Freedom’s Just Another Word for Nothing Left to Lose

These words, written by Kris Kristofferson and immortalized by Janice Joplin in her rendition of Me and Bobby McGee, frequently roll through my head. 

Why did I become an entrepreneur?

Freedom.

I’m restless. Every job I had before becoming an entrepreneur left me dissatisfied. Certain that my ideas were better than those being implemented by the executives around me, always subject to committee consensus and diluted by compromise, I convinced myself that if I had complete control I could achieve much better outcomes. 

I believed that starting a company, having a blank page in front of me, meant total freedom and independence and a chance to determine my own destiny. That’s the reward for taking on so much risk, or so we tell ourselves. But is it true?

American culture celebrates the power of the loner, the super man, a gun slinger who comes in and cleans up the town, saves the day and then disappears into the sunset. Having been fed this narrative since birth, we grow up believing in the power of one. We idolize those free individuals – Jack Reacher, the Lone Ranger, Batman – who get to decide every day where they go and choose the problems they want to solve. We admire their lack of entanglements and the power they seemingly derive from that.

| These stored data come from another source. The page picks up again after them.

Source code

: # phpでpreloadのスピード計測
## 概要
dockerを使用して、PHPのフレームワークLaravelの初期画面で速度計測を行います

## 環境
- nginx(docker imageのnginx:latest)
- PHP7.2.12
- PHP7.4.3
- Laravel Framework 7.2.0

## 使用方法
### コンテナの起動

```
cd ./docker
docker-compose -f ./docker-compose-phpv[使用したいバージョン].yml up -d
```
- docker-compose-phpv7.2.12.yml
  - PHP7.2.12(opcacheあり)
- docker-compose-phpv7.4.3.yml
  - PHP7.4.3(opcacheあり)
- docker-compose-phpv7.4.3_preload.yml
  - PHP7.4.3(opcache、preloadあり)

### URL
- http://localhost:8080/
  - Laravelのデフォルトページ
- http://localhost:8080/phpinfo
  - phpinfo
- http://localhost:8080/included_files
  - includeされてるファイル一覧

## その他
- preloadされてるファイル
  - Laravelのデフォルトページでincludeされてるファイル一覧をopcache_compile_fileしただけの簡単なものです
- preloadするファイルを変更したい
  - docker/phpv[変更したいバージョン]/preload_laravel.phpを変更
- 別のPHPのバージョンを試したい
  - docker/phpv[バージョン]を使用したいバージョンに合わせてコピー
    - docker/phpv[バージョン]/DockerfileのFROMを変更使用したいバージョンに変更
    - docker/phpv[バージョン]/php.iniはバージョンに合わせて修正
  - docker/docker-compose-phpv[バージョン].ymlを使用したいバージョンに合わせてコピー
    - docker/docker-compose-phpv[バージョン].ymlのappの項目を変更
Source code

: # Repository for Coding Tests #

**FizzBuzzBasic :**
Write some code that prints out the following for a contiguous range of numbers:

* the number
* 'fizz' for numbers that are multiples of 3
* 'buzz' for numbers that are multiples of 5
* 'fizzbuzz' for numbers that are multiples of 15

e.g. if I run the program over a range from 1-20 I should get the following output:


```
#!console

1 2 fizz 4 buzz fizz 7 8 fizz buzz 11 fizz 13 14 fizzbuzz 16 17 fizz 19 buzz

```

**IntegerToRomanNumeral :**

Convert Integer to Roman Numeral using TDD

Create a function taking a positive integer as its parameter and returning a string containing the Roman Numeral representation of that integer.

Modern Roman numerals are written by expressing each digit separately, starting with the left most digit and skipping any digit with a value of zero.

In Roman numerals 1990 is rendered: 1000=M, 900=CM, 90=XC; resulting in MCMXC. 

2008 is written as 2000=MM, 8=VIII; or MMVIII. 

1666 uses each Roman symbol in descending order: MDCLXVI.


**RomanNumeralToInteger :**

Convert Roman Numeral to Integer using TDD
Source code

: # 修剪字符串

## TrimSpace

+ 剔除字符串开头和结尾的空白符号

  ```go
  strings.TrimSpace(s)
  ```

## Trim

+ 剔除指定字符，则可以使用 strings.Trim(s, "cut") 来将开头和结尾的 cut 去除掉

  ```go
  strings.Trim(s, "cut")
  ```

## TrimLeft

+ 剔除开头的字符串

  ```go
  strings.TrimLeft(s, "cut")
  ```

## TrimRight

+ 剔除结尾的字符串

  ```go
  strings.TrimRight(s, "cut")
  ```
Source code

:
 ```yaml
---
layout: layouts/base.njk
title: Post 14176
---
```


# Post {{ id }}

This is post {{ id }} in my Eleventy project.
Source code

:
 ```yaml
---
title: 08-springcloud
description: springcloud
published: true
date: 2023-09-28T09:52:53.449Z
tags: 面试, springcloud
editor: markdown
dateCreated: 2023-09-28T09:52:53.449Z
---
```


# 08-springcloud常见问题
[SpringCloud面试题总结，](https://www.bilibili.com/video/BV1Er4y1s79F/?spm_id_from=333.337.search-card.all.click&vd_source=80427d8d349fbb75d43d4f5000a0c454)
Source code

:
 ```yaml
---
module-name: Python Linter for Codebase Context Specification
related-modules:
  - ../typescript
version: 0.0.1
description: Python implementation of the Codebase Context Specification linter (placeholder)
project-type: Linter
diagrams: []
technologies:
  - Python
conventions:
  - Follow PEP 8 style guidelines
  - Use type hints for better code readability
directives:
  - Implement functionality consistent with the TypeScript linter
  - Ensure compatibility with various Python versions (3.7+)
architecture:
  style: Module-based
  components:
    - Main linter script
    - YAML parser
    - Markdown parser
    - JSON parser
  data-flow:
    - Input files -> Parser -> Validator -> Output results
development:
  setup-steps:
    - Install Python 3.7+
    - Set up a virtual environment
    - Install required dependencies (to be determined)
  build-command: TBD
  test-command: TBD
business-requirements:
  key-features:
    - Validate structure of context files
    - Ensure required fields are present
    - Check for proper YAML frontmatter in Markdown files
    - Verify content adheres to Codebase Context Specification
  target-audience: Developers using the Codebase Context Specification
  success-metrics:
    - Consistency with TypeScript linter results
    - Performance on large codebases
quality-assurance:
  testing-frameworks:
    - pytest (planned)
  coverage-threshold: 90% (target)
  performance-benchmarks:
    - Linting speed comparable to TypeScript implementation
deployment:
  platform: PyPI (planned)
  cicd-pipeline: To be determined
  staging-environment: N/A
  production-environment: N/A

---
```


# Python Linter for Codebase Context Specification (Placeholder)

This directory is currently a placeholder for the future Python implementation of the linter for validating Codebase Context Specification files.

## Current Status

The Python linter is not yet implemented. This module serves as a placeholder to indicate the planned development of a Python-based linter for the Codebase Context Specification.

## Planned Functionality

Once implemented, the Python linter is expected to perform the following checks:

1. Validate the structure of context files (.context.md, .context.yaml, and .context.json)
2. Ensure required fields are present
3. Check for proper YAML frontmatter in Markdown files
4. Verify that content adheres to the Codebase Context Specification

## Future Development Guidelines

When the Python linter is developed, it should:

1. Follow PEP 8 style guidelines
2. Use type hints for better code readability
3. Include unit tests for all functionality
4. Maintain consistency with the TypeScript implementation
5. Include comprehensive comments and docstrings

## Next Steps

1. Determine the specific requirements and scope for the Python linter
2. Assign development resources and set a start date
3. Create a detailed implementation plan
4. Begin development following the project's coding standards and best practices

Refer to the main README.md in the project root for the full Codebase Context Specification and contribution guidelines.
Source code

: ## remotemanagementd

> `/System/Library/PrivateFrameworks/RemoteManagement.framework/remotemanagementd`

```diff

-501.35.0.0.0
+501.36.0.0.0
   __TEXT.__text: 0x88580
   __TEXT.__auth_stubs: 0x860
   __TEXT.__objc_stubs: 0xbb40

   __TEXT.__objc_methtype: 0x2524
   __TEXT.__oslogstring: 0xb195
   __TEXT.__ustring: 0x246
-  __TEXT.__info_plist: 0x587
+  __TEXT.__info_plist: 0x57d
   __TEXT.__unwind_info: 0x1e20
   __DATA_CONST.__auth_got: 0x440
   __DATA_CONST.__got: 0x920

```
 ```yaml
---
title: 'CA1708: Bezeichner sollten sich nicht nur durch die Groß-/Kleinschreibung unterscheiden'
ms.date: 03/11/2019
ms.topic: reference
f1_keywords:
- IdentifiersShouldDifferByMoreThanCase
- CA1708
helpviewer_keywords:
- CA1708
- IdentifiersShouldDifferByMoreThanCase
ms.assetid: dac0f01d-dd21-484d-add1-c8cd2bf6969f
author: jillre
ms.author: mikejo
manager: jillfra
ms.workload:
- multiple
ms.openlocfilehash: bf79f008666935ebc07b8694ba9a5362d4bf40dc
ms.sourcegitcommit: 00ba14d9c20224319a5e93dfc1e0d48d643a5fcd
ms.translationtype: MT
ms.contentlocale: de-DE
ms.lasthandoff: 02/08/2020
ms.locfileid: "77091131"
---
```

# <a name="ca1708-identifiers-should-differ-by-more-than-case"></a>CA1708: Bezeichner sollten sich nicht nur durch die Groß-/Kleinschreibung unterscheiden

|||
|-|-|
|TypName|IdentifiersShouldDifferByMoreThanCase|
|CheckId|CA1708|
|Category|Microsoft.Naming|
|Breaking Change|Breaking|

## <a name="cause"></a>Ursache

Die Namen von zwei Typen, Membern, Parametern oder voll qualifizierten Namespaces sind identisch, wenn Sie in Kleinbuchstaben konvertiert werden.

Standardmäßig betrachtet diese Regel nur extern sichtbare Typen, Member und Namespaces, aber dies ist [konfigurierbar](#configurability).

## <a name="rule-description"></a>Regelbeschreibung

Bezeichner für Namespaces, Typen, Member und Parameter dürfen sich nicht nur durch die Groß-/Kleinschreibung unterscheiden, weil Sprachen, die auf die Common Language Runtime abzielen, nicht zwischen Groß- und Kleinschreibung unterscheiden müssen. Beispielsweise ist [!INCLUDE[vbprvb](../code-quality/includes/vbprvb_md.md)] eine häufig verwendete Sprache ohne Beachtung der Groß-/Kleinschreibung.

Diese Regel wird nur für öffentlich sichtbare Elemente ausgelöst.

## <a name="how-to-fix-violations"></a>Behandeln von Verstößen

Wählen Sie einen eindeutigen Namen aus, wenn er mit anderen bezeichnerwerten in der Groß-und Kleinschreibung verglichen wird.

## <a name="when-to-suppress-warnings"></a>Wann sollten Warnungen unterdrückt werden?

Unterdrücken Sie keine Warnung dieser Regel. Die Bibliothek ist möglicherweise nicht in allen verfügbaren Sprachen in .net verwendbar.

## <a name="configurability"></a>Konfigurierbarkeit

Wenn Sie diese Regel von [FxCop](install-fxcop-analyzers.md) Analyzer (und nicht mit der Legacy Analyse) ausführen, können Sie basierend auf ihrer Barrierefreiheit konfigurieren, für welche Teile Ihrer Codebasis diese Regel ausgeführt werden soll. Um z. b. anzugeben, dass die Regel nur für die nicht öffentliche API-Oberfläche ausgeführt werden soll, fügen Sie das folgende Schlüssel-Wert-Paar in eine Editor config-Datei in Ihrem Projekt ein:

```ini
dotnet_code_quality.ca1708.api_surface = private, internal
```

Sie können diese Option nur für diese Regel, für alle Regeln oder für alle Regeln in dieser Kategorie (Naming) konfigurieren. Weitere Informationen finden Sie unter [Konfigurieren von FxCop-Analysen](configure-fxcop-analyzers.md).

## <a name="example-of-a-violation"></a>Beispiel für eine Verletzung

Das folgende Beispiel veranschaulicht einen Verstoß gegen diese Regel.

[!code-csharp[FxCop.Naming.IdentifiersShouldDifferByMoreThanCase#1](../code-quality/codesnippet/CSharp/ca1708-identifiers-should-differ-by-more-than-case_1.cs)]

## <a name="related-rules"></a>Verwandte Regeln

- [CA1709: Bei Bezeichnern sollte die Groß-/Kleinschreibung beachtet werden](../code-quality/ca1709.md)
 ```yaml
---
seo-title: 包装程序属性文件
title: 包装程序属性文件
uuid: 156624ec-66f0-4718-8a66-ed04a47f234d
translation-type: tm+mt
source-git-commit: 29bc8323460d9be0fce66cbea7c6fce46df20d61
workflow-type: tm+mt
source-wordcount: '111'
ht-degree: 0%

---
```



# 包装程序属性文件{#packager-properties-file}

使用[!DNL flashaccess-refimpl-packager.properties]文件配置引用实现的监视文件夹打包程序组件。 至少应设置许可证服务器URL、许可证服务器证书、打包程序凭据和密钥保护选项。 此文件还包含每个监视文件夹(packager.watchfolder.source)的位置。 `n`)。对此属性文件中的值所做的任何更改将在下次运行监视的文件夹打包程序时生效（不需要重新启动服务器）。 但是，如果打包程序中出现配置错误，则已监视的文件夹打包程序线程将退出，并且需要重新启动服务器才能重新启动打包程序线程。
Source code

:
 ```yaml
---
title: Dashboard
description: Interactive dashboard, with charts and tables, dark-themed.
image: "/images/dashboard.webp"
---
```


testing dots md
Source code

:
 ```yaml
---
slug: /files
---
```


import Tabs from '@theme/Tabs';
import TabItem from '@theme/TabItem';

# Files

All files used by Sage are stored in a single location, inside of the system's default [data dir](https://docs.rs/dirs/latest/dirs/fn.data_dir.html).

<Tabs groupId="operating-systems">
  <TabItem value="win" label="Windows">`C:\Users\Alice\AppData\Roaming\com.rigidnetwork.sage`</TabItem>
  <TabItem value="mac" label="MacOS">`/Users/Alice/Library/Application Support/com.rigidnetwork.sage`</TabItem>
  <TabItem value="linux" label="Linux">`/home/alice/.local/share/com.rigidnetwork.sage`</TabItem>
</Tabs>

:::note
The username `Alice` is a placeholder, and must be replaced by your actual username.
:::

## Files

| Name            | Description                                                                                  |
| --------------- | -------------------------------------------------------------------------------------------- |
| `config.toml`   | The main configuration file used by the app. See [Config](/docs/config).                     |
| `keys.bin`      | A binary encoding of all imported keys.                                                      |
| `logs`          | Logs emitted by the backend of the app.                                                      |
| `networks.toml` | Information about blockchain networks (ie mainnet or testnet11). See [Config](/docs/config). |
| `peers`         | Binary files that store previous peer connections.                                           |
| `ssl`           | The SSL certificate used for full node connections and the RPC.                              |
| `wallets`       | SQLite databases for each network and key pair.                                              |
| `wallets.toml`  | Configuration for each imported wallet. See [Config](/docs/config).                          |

It is called mythology for a reason.

As soon as you start something tangible, hire people, raise money and engage in partnerships, freedom evaporates. You’ve created an ecosystem. People now depend on you for their livelihood. 

Being the ultimate decision maker has never made me feel free, unless freedom weighs six tons and squeezes the air out of your lungs.

Recognizing that my idealized version of freedom didn’t exist in entrepreneurship was a wake-up call. Once I created my company, I felt the opposite of freedom. 

I felt trapped. 

I’d made many, many assurances, to myself, to investors, employees and to others about how great the company would be, how we would grow, make customers happy, change the world, etc.

So how do you cope with it?

When you jump into entrepreneurship, you are in it. There are only two ways out, to quit or to take it to a positive conclusion, grow your company into something that can be handed off to another person or organization when you no longer feel equipped to deal with it. The other alternative is to stay in, recognize it for what it is and push your dream forward. Don’t run from the dependencies and expectations. 

Accept that this is not freedom because there is much to lose.